## Exercise objective:
Each line from the start of the data below through the one containing "where $ x_i" must be reproduced exactly.

Source records
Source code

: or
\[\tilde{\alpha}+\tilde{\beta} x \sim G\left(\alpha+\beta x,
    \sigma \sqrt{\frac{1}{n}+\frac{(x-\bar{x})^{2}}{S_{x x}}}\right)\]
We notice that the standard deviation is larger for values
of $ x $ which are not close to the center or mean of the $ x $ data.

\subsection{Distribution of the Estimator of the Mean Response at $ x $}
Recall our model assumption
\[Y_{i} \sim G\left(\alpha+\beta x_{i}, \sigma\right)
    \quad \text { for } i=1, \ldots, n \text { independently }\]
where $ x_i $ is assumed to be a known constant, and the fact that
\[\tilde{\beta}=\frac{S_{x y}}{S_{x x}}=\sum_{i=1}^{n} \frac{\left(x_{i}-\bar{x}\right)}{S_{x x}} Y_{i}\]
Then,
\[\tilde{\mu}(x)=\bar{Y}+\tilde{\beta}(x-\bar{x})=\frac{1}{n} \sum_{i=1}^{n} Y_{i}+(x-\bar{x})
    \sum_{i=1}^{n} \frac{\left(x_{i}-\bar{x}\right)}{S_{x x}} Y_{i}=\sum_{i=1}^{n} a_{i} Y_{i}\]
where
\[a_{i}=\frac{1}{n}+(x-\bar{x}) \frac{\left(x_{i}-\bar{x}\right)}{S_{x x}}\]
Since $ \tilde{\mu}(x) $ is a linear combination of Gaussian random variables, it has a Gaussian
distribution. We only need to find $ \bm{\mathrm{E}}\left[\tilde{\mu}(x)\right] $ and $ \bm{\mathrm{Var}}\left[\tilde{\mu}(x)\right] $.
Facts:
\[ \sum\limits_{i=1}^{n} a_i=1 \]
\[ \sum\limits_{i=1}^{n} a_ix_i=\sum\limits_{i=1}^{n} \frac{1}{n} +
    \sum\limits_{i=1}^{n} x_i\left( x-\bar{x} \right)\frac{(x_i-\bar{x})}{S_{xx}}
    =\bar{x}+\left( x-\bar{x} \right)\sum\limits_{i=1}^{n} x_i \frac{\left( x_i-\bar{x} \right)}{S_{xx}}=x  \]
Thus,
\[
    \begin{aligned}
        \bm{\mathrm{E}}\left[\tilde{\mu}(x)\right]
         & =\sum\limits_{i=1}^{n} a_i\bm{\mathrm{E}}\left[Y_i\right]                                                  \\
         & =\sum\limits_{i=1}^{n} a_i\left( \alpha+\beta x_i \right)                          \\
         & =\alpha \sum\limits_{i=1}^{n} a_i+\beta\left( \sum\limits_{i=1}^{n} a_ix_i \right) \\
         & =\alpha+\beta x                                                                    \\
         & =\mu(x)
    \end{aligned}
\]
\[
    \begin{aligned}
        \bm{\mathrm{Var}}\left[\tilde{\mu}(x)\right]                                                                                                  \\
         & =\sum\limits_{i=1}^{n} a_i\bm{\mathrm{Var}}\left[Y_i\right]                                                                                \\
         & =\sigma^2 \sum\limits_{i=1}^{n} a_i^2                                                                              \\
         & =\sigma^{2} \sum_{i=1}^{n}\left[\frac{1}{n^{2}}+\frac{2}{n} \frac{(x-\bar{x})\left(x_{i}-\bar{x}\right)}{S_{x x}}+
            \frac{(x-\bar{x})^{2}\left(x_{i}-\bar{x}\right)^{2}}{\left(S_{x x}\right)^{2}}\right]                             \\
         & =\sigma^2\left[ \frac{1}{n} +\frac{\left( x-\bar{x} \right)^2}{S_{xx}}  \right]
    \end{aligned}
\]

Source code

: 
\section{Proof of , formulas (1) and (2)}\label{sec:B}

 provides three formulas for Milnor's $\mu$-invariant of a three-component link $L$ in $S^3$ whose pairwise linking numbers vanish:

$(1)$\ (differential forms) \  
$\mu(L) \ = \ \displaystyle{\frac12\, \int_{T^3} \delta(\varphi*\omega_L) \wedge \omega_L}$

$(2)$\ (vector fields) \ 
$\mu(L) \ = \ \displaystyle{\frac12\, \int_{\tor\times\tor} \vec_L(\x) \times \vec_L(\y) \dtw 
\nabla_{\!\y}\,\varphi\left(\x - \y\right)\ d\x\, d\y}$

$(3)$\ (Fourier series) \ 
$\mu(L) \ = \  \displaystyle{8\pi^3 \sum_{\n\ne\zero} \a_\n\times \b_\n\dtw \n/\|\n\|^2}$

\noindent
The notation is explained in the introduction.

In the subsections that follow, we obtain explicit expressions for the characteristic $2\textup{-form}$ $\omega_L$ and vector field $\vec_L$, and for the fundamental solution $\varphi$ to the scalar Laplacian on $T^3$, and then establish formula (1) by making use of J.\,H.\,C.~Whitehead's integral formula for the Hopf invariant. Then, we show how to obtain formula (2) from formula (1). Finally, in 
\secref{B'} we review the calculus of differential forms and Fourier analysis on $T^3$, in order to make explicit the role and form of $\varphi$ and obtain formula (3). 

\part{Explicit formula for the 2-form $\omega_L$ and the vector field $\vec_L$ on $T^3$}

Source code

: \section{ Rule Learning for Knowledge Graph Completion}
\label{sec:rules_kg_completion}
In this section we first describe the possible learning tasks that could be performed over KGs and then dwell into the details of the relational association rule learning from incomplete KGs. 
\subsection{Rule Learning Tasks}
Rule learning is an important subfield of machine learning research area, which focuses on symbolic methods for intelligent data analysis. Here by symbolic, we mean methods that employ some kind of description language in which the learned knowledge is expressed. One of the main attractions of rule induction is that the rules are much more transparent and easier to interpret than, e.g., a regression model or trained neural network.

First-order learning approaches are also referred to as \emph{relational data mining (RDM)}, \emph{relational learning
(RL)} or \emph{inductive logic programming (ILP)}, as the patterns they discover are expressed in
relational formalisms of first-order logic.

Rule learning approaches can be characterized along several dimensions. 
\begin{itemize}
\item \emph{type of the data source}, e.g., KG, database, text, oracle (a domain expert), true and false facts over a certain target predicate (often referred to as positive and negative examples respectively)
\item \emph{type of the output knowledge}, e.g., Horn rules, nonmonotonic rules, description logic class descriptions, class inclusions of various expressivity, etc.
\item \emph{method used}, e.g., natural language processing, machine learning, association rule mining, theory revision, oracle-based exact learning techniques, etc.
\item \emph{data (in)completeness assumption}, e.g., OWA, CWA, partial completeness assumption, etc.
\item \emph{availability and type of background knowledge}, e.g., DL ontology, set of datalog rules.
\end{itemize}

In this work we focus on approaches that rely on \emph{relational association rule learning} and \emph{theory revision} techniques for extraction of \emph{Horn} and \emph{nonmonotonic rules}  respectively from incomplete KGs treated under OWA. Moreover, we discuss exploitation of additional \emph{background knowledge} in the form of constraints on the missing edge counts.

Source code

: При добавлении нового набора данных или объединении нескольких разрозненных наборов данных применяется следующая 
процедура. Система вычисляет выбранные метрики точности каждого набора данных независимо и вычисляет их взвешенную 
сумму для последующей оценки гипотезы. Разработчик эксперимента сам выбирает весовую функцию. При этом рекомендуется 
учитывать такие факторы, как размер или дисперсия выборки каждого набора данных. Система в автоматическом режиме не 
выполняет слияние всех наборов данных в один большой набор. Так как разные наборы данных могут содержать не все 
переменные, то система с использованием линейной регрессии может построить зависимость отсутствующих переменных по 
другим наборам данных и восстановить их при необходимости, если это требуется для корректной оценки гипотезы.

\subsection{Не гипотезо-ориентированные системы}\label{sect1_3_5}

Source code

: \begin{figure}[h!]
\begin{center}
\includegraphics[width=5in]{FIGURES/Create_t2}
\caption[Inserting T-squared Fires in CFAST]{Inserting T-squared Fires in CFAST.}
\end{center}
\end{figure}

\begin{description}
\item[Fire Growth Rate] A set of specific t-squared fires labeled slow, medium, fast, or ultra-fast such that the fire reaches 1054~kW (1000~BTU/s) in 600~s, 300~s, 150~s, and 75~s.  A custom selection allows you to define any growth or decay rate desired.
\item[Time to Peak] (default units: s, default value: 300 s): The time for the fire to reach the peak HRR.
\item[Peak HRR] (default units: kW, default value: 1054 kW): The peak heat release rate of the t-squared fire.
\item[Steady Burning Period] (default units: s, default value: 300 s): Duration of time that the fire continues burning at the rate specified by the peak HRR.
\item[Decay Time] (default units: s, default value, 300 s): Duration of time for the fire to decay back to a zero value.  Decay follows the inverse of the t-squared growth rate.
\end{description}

## Your solution:
Source code

: or
\[\tilde{\alpha}+\tilde{\beta} x \sim G\left(\alpha+\beta x,
    \sigma \sqrt{\frac{1}{n}+\frac{(x-\bar{x})^{2}}{S_{x x}}}\right)\]
We notice that the standard deviation is larger for values
of $ x $ which are not close to the center or mean of the $ x $ data.

\subsection{Distribution of the Estimator of the Mean Response at $ x $}
Recall our model assumption
\[Y_{i} \sim G\left(\alpha+\beta x_{i}, \sigma\right)
    \quad \text { for } i=1, \ldots, n \text { independently }\]
where $ x_i $ is assumed to be a known constant, and the fact that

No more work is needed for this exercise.